What do microscopic algae used for biofuels, atmospheric dust from the Sahara Desert, and yellowtail fisheries have in common?
Disparate as they may seem, these topics—as well as many others—are being researched by students at Scripps Institution of Oceanography at UC San Diego.
Scripps graduate students shared their innovative research projects with fellowship and scholarship supporters at a “thank you” event held March 6 at the Robert Paine Scripps Forum for Science, Society and the Environment. (Photo gallery here.)
The annual Scripps Student Fellowship Brunch recognizes donors whose support provides early career scientists with the freedom to focus on their research and training, as well as opportunities to share their research at conferences and events worldwide.
Event attendees were treated to a brunch buffet while they viewed poster displays and chatted with students about ongoing research projects.
“We enjoy coming here for a lot of the educational programs,” said Scripps donor Charles Bohle, as he browsed the research posters. “I went through the UC system, so by supporting Scripps students, this is my way of giving back.”
Scripps Director Margaret Leinen kicked off the event by welcoming donors and thanking them for their financial commitments that allow students to pursue and complete their degrees at Scripps.
“Each and every one of you has contributed to our ability to support Scripps students. You have materially contributed to the future—not only of these fabulous students—but also to our future,” said Leinen. “Of course, these remarkable students are the people who are going to generate the solutions to the complex, far-reaching problems facing our planet today.”
Scripps Department Chair and Deputy Director for Education Brian Palenik also expressed words of gratitude to fellowship supporters and elaborated on how, in addition to tuition and living expenses, donor funds are used to help support research (both in the lab and in the field) and to send students to important conferences and workshops around the world.
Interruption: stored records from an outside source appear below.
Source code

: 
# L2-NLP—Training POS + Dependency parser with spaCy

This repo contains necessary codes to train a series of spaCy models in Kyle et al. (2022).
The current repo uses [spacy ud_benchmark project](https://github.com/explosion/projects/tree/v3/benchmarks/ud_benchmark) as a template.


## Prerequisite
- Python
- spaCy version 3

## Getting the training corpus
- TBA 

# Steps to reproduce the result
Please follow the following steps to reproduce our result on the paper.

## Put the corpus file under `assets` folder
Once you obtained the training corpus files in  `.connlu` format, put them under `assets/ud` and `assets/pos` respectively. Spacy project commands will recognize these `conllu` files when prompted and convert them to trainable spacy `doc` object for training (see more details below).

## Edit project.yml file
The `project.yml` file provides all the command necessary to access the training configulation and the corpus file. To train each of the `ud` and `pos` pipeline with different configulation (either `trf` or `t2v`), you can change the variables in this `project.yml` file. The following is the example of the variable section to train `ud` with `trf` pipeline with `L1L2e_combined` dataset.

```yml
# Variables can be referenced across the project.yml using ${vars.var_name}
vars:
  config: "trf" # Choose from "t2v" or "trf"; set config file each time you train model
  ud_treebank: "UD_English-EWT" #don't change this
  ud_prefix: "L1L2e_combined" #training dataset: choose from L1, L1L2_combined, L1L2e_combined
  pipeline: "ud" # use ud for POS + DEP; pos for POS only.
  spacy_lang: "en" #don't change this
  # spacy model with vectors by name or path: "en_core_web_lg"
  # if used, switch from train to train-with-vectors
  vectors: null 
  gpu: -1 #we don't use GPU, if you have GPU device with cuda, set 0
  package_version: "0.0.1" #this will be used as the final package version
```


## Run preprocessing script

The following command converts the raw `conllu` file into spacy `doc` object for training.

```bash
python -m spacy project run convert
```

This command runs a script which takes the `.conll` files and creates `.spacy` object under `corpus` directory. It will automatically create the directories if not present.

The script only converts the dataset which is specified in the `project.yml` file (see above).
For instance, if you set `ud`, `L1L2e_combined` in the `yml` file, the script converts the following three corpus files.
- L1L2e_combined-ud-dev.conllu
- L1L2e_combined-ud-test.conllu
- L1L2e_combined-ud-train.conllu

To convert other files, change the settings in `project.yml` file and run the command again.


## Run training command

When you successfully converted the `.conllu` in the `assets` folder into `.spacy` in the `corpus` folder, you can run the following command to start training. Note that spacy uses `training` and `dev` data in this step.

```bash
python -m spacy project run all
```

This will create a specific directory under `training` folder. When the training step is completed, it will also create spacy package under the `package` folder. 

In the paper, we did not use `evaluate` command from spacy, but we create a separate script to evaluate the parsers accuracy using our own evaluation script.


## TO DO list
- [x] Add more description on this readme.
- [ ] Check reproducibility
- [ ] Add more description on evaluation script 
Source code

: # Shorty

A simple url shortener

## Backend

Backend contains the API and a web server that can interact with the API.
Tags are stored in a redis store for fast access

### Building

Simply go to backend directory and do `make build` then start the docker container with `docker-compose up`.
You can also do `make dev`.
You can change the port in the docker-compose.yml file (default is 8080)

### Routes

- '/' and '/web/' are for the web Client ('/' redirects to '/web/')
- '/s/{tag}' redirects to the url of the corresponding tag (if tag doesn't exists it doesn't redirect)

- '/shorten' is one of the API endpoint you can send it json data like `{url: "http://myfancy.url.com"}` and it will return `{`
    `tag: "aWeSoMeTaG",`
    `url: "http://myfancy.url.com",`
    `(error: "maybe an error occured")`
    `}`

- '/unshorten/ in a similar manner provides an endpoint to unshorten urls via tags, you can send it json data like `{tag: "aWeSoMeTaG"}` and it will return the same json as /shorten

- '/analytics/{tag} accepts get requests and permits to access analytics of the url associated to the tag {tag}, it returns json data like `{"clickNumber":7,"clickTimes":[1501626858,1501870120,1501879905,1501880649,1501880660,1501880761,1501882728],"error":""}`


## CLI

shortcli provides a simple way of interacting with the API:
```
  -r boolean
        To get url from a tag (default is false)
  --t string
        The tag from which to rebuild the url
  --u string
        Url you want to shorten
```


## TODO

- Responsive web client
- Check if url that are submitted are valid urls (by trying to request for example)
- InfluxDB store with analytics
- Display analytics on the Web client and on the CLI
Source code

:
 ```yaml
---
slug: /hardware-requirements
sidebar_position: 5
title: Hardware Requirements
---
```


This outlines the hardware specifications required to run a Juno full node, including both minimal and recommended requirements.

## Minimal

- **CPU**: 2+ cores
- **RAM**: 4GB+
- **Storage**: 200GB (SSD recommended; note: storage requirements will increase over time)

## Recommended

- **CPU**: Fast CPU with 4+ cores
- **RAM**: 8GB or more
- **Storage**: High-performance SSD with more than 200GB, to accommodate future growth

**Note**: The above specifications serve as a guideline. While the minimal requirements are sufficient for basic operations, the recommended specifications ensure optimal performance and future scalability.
“All these experiences are actually really important to get a career going in science, so we’re very appreciative for all that you do,” said Palenik.
Scripps graduate student Mariela Brooks expressed thanks for donor support as it allowed her to participate in the monumental COP 21 event in Paris last December, a career highlight.
“Going to COP 21 was an amazing experience on a million different levels,” said Brooks, who presented a poster on the global carbon cycle and carbon storage in the ocean. “I think the biggest benefit for me was being able to see what strategies might work to best inform policy, from a scientific perspective.”
Palenik served as emcee at the event, introducing three graduate student speakers who gave enlightening presentations about their research.
Noah Ben-Aderet discussed his research tracking and quantifying yellowtail in the waters off Southern California; Eva Sanchez Alvarez presented her research on green microscope algae and discovery of a particular algae strain that can be used as feedstock for biofuel production; and Weijie Wang talked about her research studying the mechanism that controls dust emission in the Sahara Desert and rainfall in the Sahel region.
Thanks to donor support, Wang also had the opportunity to attend COP 21 in Paris as well as AGU’s fall meeting in San Francisco in 2015. She described both experiences as “amazing” but for different reasons. At COP 21, she talked to the general public about how important ocean science is and what role it plays in climate change, and at AGU she presented research to people in her field and volunteered to work the Scripps education booth.
“I got to talk to prospective students about how exciting it is to work at Scripps!” said Wang.
Following a Q&A session with the students, donors had a final opportunity to browse posters and speak with students one-on-one.
Donor Louis Katzman said he was inspired to support Scripps undergraduate scholarships after he took several undergraduate-level Scripps classes as a concurrent student a few years ago.
“From my interactions with students, I realized how financially stressed they all were, and I wanted to provide some financial assistance to those students in need to enable them to participate in things like attending conferences, or being able to present undergraduate research papers,” said Katzman. “I was aware of graduate funding here, but I didn’t know if there was significant private support for undergraduates. I wanted to help fulfill that need.”
Donor and former Scripps employee Edwina Riblet was motivated to support Scripps students because she said they are the people who are figuring out “how things work.”
“Having met so many of these wonderful students and seeing what they’re doing and how committed they are, and the importance of what they’re doing—I don’t know how you could not help support them,” said Riblet. “I find their work to be inspiring and their commitment and their dedication to be inspiring as well.”